The first ruling is of the Bombay HC in the case of Godrej & Boyce Mfg. Co. Ltd. (Taxpayer) v. DCIT in which it held that (a) The provisions of Section 14A (Section) of the Income Tax Law (ITL) are applicable to dividend income which is exempt in the hands of the shareholder even though such dividend suffers Dividend Distribution Tax (DDT) in the hands of the company. (b) The Section applies where there is proximate relationship between the expenditure and the exempt income. (c) The Section has inbuilt safeguard by way of a requirement of objective satisfaction of the Tax Authority regarding the incorrectness of the taxpayer’s claim before the methodology, prescribed under the Section, can be invoked. (d) The provisions of Sections 14A(2) and 14A(3) (procedural provisions) and Rule 8D, providing for normative methodology of computation of disallowance, are constitutionally valid. (e) The procedural provisions and Rule 8D are prospective in nature and apply from tax year 2007¬08 onwards.

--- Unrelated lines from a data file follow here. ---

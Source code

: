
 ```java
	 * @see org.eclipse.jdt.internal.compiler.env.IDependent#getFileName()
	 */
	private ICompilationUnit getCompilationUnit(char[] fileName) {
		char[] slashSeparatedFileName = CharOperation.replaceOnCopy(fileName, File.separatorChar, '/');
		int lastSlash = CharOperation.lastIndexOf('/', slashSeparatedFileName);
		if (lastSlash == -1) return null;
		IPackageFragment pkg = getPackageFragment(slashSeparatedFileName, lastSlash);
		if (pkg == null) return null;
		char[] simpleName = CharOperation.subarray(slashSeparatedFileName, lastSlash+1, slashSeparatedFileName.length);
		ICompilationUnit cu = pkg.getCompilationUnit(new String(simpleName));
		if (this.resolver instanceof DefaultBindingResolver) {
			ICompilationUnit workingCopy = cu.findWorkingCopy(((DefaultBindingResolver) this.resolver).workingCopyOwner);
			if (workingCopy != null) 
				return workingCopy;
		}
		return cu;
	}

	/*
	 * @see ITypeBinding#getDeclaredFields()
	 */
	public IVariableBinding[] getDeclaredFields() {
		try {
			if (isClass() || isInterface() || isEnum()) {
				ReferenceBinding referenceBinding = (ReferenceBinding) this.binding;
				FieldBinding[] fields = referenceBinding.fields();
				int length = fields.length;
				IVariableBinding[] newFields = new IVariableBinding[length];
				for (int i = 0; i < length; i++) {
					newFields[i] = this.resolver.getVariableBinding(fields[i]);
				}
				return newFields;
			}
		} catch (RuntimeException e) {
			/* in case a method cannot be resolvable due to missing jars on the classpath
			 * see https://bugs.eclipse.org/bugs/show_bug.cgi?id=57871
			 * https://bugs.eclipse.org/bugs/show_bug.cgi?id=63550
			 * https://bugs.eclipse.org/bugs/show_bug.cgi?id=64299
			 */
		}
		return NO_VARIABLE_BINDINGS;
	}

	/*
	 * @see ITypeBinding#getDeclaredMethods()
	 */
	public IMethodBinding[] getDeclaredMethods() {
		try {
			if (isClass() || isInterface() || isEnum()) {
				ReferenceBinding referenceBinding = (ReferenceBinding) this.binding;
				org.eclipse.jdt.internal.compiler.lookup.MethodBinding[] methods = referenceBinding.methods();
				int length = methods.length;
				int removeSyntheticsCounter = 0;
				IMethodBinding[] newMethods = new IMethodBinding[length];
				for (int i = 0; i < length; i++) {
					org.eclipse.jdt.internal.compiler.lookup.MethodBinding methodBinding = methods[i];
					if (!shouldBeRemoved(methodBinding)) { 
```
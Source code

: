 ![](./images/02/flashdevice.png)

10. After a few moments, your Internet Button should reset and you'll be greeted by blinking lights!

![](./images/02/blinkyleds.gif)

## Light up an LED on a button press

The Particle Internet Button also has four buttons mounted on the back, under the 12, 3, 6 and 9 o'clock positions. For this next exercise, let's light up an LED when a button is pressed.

The second ruling is of the Kerala HC in the case of CIT v. Leena Ramachandran (Taxpayerl) in which it held that interest expenditure incurred on acquisition of shares held as investment is covered within the scope of the Section and not allowable as deduction in view of the mandate of the Section.
The Finance Act, 2001 inserted the Section in the ITL, with retrospective effect from 1 April 1962 i.e., from the date of inception of the current ITL. The Section provides that for the purposes of computing total income under Chapter IV of the ITL, no deduction shall be allowed in respect of expenditure incurred by a taxpayer, in relation to the exempt income.
The Finance Act, 2006 further amended the Section with effect from 1 April 2007 to include the procedural provisions providing that the amount of disallowance will be computed as per a prescribed methodology where the Tax Authority is not satisfied with the claim of the taxpayer or where the taxpayer claims that no expenditure has been incurred by him in relation to exempt income. The Central Board of Direct Taxes (CBDT) prescribed the methodology by Rule 8D which was inserted in the Income Tax Rules with effect from 24 March 2008.
Rule 8D prescribes computation of disallowance under three limbs viz. (a) Direct expenditure. (b) Indirect interest expenditure computed on pro rata basis in proportion of average value of investments to the total assets. (c) 0.5% of the average value of investments.
In the case of Daga Capital Management Pvt. Ltd. & Others [117 ITD 169 (Mum)] (Daga), the Special Bench (SB) of the Mumbai Income Tax Appellate Tribunal (ITAT) held that the procedural provisions and Rule 8D were clarificatory in nature and applied them with retrospective effect from the date of insertion of the Section in the ITL i.e., 1 April 1962.
Bombay High Court ruling
Facts of the case
The Taxpayer is a company holding certain investments in shares of Indian companies including group companies which were promoted by the Taxpayerl. The investments were held since many years. Further, 95% of the shares held were bonus shares for which no cost was incurred.
For tax year 2001-02, the Taxpayer received dividend income of INR 343M. The Taxpayer claimed exemption with reference to the entire dividend income of INR 343M.
For the year under reference, the Taxpayer incurred interest expenditure of INR 517M and administrative expenditure of INR 1898M. The Taxpayer contended that no part of this expenditure was incurred for earning dividend income. For this purpose, the Taxpayer relied on the following factual parameters:
|Liabilities||INR (in M)|
|Capital and free reserves||2806|
|Others including interest bearing loans||6575|
|Investment in Shares||1255|
The Tax Authority disallowed interest expenditure of INR 69M worked out on pro rata basis between the investment in shares and the total assets by invoking the Section.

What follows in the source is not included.